● Exercise
Locate the line that contains "deve estar presente]" in the entries below, then repeat it and every following line through the line that contains "## HISTÓRICO DE REVISÕES DE MÉTRICAS", exactly, and no others.
BEGIN Given records
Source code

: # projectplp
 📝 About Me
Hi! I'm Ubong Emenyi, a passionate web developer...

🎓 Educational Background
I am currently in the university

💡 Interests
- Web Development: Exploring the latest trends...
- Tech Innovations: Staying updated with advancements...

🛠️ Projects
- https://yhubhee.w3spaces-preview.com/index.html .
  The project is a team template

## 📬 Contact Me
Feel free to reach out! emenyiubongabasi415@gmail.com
END Given records
BEGIN Given records
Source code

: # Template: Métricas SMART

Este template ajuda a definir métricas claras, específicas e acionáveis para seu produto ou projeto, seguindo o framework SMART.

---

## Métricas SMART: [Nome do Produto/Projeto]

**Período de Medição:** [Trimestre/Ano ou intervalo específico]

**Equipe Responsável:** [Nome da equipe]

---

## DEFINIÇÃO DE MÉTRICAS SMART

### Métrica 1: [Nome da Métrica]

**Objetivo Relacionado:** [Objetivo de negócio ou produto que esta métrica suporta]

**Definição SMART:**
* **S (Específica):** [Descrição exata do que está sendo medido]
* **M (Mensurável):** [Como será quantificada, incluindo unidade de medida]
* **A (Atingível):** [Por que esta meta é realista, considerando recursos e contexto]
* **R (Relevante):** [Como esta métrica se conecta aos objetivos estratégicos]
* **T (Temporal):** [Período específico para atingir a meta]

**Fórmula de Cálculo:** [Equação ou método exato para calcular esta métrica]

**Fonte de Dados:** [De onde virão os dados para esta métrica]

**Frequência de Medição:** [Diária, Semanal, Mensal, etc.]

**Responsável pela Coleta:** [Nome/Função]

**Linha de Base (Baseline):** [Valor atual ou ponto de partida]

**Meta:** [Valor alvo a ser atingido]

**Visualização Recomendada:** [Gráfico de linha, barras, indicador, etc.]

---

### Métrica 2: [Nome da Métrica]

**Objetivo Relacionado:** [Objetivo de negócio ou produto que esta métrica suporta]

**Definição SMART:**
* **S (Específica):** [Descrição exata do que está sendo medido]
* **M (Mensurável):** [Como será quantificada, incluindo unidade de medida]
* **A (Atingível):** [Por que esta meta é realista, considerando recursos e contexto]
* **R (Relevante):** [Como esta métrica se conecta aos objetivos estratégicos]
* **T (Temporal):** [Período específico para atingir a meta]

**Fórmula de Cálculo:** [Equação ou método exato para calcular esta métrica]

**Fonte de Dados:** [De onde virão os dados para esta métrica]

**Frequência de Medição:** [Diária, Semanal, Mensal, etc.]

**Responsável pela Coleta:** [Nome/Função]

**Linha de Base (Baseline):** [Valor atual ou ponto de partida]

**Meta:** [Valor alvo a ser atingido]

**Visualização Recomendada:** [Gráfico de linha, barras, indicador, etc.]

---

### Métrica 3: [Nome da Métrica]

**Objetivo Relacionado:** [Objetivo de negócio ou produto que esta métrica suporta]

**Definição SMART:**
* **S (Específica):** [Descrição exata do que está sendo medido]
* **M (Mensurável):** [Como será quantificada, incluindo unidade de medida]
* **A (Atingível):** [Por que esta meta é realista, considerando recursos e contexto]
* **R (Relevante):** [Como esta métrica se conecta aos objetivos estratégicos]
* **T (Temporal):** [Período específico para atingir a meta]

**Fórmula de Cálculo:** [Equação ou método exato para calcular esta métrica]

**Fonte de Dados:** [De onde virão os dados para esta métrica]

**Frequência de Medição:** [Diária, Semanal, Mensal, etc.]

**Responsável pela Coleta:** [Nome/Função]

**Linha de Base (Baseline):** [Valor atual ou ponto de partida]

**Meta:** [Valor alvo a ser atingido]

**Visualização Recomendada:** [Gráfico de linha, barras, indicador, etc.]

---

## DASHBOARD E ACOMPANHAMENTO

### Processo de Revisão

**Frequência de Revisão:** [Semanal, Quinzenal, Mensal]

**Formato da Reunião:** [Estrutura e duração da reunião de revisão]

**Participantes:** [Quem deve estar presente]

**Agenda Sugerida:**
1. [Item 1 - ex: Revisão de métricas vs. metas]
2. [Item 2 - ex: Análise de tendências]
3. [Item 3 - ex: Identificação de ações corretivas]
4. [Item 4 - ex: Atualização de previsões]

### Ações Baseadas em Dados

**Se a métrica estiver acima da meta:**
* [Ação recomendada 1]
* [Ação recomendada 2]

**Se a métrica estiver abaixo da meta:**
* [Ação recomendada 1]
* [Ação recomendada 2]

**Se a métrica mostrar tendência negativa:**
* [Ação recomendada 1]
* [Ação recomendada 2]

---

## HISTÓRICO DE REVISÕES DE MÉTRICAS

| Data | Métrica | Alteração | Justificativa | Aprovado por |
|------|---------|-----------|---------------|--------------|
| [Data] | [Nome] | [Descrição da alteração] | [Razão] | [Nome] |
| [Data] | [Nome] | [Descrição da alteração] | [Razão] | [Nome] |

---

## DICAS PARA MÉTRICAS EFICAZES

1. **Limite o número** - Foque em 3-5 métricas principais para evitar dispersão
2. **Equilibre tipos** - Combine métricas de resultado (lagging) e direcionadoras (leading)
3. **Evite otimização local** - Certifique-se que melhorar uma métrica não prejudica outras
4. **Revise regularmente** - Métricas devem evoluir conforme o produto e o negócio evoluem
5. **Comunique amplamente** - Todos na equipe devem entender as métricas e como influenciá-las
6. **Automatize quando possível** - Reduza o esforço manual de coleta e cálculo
END Given records
● Result
**Participantes:** [Quem deve estar presente]

**Agenda Sugerida:**
1. [Item 1 - ex: Revisão de métricas vs. metas]
2. [Item 2 - ex: Análise de tendências]
3. [Item 3 - ex: Identificação de ações corretivas]
4. [Item 4 - ex: Atualização de previsões]

### Ações Baseadas em Dados

**Se a métrica estiver acima da meta:**
* [Ação recomendada 1]
* [Ação recomendada 2]

**Se a métrica estiver abaixo da meta:**
* [Ação recomendada 1]
* [Ação recomendada 2]

**Se a métrica mostrar tendência negativa:**
* [Ação recomendada 1]
* [Ação recomendada 2]

---

## HISTÓRICO DE REVISÕES DE MÉTRICAS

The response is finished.